Barclay's relationship with Andrew Neil has been the source of much speculation over recent months. Neil says that Aidan rang him on the day the brothers clinched the titles. "He phoned me to celebrate. I congratulated him and he said, 'How did you know?' I told him I had my contacts too... He is a very astute businessman. The Barclays are not in this for short-term profit-making but for long-term asset building."
Others believe Aidan Barclay will want a significant increase in profitability to justify the whopping price the Barclays have paid for the Telegraph stable. He knows, though, that he is no expert in journalism. The brothers share a raft of views with the Telegraph's core readership, and enjoy a close friendship with Baroness Thatcher. Sir David also likes to quote lines from the Guardian newspaper at his various editors. They are known to favour the principle of freedom of information - a little surprisingly, perhaps, given their own public reticence (which they are forever denying) - and to support traditional "family values".
Famously, the twins live in a castle on their own island, Brecquou, close to Sark in the Channel.
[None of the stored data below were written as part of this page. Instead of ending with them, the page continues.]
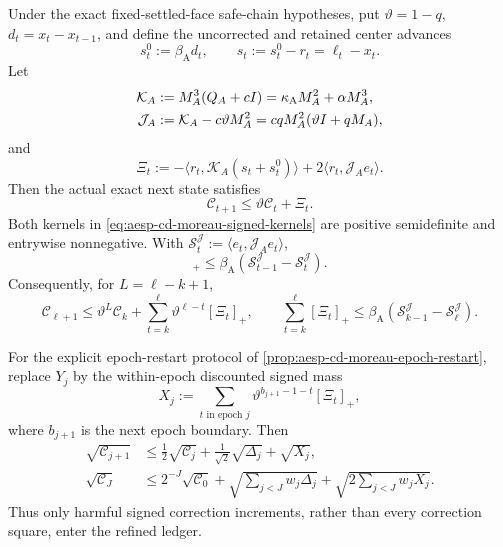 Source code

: \begin{proposition}
\label{prop:aesp-cd-moreau-signed-event}
Under the exact fixed-settled-face safe-chain hypotheses, put
$\vartheta=1-q$, $d_t=x_t-x_{t-1}$, and define the uncorrected and retained
center advances
\begin{equation*}
 s_t^0:=\beta_{\mathrm A}d_t,
 \qquad s_t:=s_t^0-r_t=\ell_t-x_t.
\end{equation*}
Let
\begin{align}
 \mathcal K_A
 &:=M_A^3(Q_A+cI)
   =\kappa_{\mathrm A}M_A^2+\alpha M_A^3,\notag\\
 \mathcal J_A
 &:=\mathcal K_A-c\vartheta M_A^2
   =cqM_A^2(\vartheta I+qM_A),
 \label{eq:aesp-cd-moreau-signed-kernels}
\end{align}
and
\begin{equation}
 \Xi_t:=-\langle r_t,\mathcal K_A(s_t+s_t^0)\rangle
       +2\langle r_t,\mathcal J_Ae_t\rangle.
 \label{eq:aesp-cd-moreau-signed-increment}
\end{equation}
Then the actual exact next state satisfies
\begin{equation}
 \mathcal C_{t+1}\leq\vartheta\mathcal C_t+\Xi_t.
 \label{eq:aesp-cd-moreau-signed-recursion}
\end{equation}
Both kernels in \cref{eq:aesp-cd-moreau-signed-kernels} are positive
semidefinite and entrywise nonnegative.  With
$\mathcal S_t^{\mathcal J}:=\langle e_t,\mathcal J_Ae_t\rangle$,
\begin{equation}
 [\Xi_t]_+
 \leq\beta_{\mathrm A}
   (\mathcal S_{t-1}^{\mathcal J}-\mathcal S_t^{\mathcal J}).
 \label{eq:aesp-cd-moreau-signed-payment}
\end{equation}
Consequently, for $L=\ell-k+1$,
\begin{equation}
 \mathcal C_{\ell+1}
 \leq\vartheta^L\mathcal C_k
 +\sum_{t=k}^{\ell}\vartheta^{\ell-t}[\Xi_t]_+,
 \qquad
 \sum_{t=k}^{\ell}[\Xi_t]_+
 \leq\beta_{\mathrm A}
 (\mathcal S_{k-1}^{\mathcal J}-\mathcal S_\ell^{\mathcal J}).
 \label{eq:aesp-cd-moreau-signed-window}
\end{equation}

For the explicit epoch-restart protocol of
\cref{prop:aesp-cd-moreau-epoch-restart}, replace $Y_j$ by the within-epoch
discounted signed mass
\begin{equation*}
 X_j:=\sum_{t\text{ in epoch }j}
 \vartheta^{b_{j+1}-1-t}[\Xi_t]_+,
\end{equation*}
where $b_{j+1}$ is the next epoch boundary.  Then
\begin{align}
 \sqrt{\mathcal C_{j+1}}
 &\leq\frac12\sqrt{\mathcal C_j}
   +\frac1{\sqrt2}\sqrt{\Delta_j}+\sqrt{X_j},
 \label{eq:aesp-cd-moreau-signed-epoch}\\
 \sqrt{\mathcal C_J}
 &\leq2^{-J}\sqrt{\mathcal C_0}
   +\sqrt{\sum_{j<J}w_j\Delta_j}
   +\sqrt{2\sum_{j<J}w_jX_j}.
 \label{eq:aesp-cd-moreau-signed-net}
\end{align}
Thus only harmful signed correction increments, rather than every correction
square, enter the refined ledger.
\end{proposition}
Aidan and his wife Ferzana, the daughter of one of the richest men in India, split their time between the island and west London. Ferzana is occasionally seen on London's sociable arts fund-raising circuit and is said to be friendly with Rosa Monckton, wife of Sunday Telegraph editor Dominic Lawson. It is surely no accident that Lawson is confidently tipped for advancement.
"Over the years the Barclays have been very good at taking over businesses that need some attention and then shining them up," says Charles Garside warmly. It is a process that has not brought conspicuous success to the newspapers they've bought in the past. No wonder Fleet Street is watching them so eagerly.